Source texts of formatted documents

● ● ● ●

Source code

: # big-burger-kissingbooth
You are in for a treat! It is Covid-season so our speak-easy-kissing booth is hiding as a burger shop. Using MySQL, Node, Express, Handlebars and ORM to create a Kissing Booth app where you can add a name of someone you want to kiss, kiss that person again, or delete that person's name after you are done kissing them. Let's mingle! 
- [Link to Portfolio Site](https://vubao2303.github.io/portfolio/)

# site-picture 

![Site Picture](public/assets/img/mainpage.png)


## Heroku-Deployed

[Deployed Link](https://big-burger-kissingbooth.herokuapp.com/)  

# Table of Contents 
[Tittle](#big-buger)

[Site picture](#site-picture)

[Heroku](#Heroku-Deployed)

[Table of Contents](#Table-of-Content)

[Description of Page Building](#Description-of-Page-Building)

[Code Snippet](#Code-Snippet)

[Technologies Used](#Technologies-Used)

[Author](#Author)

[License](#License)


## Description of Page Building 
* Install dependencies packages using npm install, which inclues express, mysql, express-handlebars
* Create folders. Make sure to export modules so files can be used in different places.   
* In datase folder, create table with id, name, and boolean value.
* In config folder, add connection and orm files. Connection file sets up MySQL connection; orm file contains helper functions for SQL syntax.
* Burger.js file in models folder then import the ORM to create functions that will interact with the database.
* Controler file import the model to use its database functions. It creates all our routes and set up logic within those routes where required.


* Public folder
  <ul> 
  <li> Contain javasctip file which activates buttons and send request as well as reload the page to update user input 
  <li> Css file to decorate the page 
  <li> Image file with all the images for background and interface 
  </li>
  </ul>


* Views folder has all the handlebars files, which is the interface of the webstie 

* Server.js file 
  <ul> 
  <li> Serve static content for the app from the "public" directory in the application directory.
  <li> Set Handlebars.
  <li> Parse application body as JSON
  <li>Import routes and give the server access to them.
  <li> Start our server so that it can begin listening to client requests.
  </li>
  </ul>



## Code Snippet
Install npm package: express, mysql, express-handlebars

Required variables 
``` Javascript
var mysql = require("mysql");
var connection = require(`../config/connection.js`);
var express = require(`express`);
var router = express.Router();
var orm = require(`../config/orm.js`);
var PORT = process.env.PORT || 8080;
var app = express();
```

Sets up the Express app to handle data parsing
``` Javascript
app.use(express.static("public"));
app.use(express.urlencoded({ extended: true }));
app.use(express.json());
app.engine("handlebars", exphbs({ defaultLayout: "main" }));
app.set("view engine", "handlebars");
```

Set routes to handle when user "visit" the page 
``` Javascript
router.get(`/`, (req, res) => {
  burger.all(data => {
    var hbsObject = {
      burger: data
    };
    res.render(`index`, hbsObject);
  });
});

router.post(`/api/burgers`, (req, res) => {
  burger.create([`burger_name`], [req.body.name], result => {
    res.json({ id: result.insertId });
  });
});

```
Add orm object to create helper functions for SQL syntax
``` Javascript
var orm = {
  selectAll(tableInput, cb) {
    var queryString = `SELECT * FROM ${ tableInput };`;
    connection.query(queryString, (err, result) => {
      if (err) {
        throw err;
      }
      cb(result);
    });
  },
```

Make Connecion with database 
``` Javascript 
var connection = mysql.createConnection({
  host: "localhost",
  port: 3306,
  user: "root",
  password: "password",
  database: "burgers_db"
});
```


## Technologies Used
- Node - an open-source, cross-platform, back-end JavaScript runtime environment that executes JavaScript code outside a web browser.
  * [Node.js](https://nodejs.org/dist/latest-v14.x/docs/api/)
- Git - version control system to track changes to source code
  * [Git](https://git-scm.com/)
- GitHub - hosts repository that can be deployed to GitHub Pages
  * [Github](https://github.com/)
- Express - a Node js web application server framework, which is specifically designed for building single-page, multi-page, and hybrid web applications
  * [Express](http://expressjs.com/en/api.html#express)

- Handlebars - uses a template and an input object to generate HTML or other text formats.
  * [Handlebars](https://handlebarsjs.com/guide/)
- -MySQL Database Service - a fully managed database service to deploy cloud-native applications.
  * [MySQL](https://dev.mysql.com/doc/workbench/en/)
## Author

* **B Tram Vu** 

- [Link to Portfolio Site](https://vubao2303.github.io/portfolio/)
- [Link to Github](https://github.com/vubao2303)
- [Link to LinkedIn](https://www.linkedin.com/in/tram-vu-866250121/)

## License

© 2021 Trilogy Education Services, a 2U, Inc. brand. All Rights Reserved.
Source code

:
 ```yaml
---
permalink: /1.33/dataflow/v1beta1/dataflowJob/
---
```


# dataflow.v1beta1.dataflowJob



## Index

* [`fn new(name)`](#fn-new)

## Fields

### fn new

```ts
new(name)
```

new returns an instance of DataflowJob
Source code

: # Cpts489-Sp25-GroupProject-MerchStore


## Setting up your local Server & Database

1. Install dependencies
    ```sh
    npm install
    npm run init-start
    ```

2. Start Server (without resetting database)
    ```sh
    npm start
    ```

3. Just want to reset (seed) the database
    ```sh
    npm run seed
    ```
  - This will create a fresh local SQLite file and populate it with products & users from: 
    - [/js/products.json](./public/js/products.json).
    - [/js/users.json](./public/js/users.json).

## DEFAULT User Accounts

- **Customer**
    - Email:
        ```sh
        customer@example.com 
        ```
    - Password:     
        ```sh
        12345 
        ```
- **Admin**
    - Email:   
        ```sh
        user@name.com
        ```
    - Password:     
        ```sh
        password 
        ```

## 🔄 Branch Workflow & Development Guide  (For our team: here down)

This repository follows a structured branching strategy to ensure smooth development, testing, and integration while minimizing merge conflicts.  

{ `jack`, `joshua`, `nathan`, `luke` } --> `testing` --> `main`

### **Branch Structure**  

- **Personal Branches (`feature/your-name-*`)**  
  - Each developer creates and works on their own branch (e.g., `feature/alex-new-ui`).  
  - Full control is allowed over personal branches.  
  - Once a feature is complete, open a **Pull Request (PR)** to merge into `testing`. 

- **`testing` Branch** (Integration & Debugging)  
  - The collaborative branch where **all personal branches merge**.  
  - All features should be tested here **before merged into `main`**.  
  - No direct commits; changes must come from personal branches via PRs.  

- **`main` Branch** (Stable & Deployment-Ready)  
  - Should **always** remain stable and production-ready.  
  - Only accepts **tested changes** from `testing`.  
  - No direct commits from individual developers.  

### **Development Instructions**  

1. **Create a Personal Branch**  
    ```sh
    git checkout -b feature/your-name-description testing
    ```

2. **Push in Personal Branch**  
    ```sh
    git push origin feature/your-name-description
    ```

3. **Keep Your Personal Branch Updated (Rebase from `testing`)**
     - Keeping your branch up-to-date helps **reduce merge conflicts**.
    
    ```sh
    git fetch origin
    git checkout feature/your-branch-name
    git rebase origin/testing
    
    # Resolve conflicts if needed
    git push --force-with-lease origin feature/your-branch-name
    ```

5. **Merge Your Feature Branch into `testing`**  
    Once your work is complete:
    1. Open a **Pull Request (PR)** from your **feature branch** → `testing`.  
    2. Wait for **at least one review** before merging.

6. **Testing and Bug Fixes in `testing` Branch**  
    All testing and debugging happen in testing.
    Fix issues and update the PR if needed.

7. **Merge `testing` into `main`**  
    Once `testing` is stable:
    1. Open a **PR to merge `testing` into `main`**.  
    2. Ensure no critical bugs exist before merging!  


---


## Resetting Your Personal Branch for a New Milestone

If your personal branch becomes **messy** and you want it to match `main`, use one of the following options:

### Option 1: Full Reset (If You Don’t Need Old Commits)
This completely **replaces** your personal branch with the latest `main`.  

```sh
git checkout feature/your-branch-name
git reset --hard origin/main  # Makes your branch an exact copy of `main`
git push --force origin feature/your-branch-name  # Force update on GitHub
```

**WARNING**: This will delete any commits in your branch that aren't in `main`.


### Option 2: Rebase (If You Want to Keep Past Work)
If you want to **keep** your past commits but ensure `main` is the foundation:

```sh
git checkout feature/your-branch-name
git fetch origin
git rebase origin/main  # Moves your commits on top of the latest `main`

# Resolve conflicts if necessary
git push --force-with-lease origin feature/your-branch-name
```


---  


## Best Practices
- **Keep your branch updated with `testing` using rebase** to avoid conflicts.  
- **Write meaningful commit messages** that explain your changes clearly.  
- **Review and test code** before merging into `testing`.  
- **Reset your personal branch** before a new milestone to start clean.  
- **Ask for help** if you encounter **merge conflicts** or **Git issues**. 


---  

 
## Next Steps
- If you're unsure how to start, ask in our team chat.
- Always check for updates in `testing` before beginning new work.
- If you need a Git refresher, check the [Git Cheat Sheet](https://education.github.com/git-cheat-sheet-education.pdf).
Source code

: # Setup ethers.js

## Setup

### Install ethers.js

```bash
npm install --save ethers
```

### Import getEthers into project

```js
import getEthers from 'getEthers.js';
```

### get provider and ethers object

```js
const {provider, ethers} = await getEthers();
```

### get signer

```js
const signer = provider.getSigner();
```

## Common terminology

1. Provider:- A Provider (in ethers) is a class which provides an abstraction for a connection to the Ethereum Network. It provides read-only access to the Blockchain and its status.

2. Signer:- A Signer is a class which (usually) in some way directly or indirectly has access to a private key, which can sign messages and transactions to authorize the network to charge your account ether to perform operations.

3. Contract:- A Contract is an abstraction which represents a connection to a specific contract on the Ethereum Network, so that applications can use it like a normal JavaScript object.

● ● ● ●

INSTRUCTIONS TO FOLLOW:
Restate the data verbatim through the "You are in for" line.

EXPECTED ANSWER:
Source code

: # big-burger-kissingbooth
You are in for a treat! It is Covid-season so our speak-easy-kissing booth is hiding as a burger shop. Using MySQL, Node, Express, Handlebars and ORM to create a Kissing Booth app where you can add a name of someone you want to kiss, kiss that person again, or delete that person's name after you are done kissing them. Let's mingle! 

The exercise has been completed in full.